La sua Maestà, dipinta su due lati, non è solo l’esaltazione del momento più alto e solenne della natura divina della maternità, ma una vera e propria enciclopedia della tradizione iconografica cristiana. Duccio non ha bisogno di inventare immagini nuove, di trasformare l’iconografia attraverso una vera, calda, umanità. Egli si limita a osservare con più meticolosa attenzione, e con compiacimento di un miniatore, i particolari mille volte ripetuti dai maestri bizantini, e farli scintillare attraverso l’interpretazione personale: una partecipazione così intensa da attribuire all’esperienza mistica, proprio attraverso l’orgoglio della ripetizione, un personalissimo accento. Non è l’uomo e non sono emozioni e sentimenti umani che Duccio cerca, ma l’esaltazione del pensiero divino nella forma perfetta, anzi, nel perfezionamento della forma cui egli aspira, per maggior gloria di Dio. La sua Maestà non è soltanto una regina, come sarà in Giotto, ma la più fedele riproduzione della natura sacra della madre di Dio, icona suprema. Così Duccio è certo di ritrovarla in Paradiso, non nella umanizzazione che la farà essere semplicemente madre in Giotto o in Ambrogio Lorenzetti.
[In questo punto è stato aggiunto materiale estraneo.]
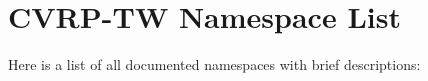 \section{CVRP-TW Namespace List}
Here is a list of all documented namespaces with brief descriptions:\begin{CompactList}
\item{}
\end{CompactList}
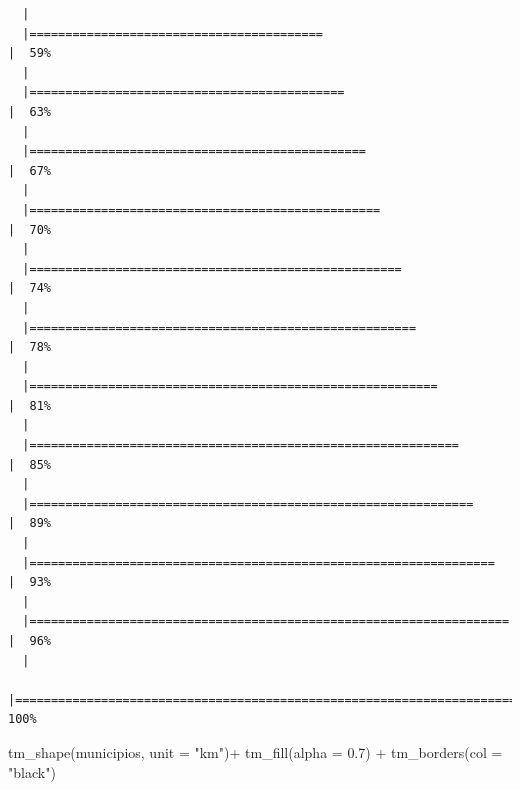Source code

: \documentclass[
  letterpaper,
  DIV=11,
  numbers=noendperiod]{scrartcl}
\newenvironment{Shaded}{\begin{snugshade}}{\end{snugshade}}
\newcommand{\AttributeTok}[1]{\textcolor[rgb]{0.40,0.45,0.13}{#1}}
\newcommand{\FloatTok}[1]{\textcolor[rgb]{0.68,0.00,0.00}{#1}}
\newcommand{\FunctionTok}[1]{\textcolor[rgb]{0.28,0.35,0.67}{#1}}
\newcommand{\NormalTok}[1]{\textcolor[rgb]{0.00,0.23,0.31}{#1}}
\newcommand{\SpecialCharTok}[1]{\textcolor[rgb]{0.37,0.37,0.37}{#1}}
\newcommand{\StringTok}[1]{\textcolor[rgb]{0.13,0.47,0.30}{#1}}
\begin{document}
\begin{verbatim}
  |                                                                            
  |=========================================                             |  59%
  |                                                                            
  |============================================                          |  63%
  |                                                                            
  |===============================================                       |  67%
  |                                                                            
  |=================================================                     |  70%
  |                                                                            
  |====================================================                  |  74%
  |                                                                            
  |======================================================                |  78%
  |                                                                            
  |=========================================================             |  81%
  |                                                                            
  |============================================================          |  85%
  |                                                                            
  |==============================================================        |  89%
  |                                                                            
  |=================================================================     |  93%
  |                                                                            
  |===================================================================   |  96%
  |                                                                            
  |======================================================================| 100%
\end{verbatim}

\begin{Shaded}
\begin{Highlighting}[]
\FunctionTok{tm\_shape}\NormalTok{(municipios, }\AttributeTok{unit =} \StringTok{"km"}\NormalTok{)}\SpecialCharTok{+}
  \FunctionTok{tm\_fill}\NormalTok{(}\AttributeTok{alpha =} \FloatTok{0.7}\NormalTok{) }\SpecialCharTok{+} 
  \FunctionTok{tm\_borders}\NormalTok{(}\AttributeTok{col =} \StringTok{"black"}\NormalTok{)}
\end{Highlighting}
\end{Shaded}
\end{document}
Ciò che lo spirito moderno chiede dovette sembrare a Duccio una diminuzione di spiritualità, una riduzione di sacralità. La sua pittura, appunto, consacra, non illustra o umanizza. La sua pittura divinizza la maternità. E anche il racconto, la storia della vita di Cristo, l’entrata in Gerusalemme come la Crocifissione, non sono narrazioni, non evocano pathos, ma sono cerimonie che ricordano vicende umane trasfigurate nella luce di Dio. Tutto ciò che è umano, la gioia come il dolore, che saranno la sostanza della modernità, non gli interessano, perché ciò che è accaduto al Signore non può essere misurato con i sentimenti e le emozioni degli uomini, che pure possono reinterpretare ciò che è toccato a Gesù come una storia umana, la storia di un uomo. Ma Duccio sa che quell’uomo è Dio e che la sua esperienza è unica ed esemplare. Questa è la grande lezione della tradizione bizantina che egli può fare risplendere fino a trasfigurarla, ma senza cambiarne le ragioni di fondo che rappresentano, prima ancora che una tradizione pittorica, una estetica. In questo Duccio, oltre che un pittore, è anche un filosofo e ciò lo rende così diverso e così astratto rispetto a Giotto e a Cavallini. Due mondi, due visioni, incomunicanti, ma una sola idea.

Per l’uno: trovare l’uomo attraverso Dio; per l’altro: trovare Dio attraverso l’uomo.